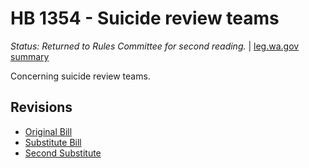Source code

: # HB 1354 - Suicide review teams
*Status: Returned to Rules Committee for second reading.* | [leg.wa.gov summary](https://app.leg.wa.gov/billsummary?BillNumber=1354&Year=2021)

Concerning suicide review teams.

## Revisions
* [Original Bill](1/)
* [Substitute Bill](S/)
* [Second Substitute](S2/)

###

Repeat every record above exactly. The pictures do not belong in the copy.

Source code

: # HB 1354 - Suicide review teams
*Status: Returned to Rules Committee for second reading.* | [leg.wa.gov summary](https://app.leg.wa.gov/billsummary?BillNumber=1354&Year=2021)

Concerning suicide review teams.

## Revisions
* [Original Bill](1/)
* [Substitute Bill](S/)
* [Second Substitute](S2/)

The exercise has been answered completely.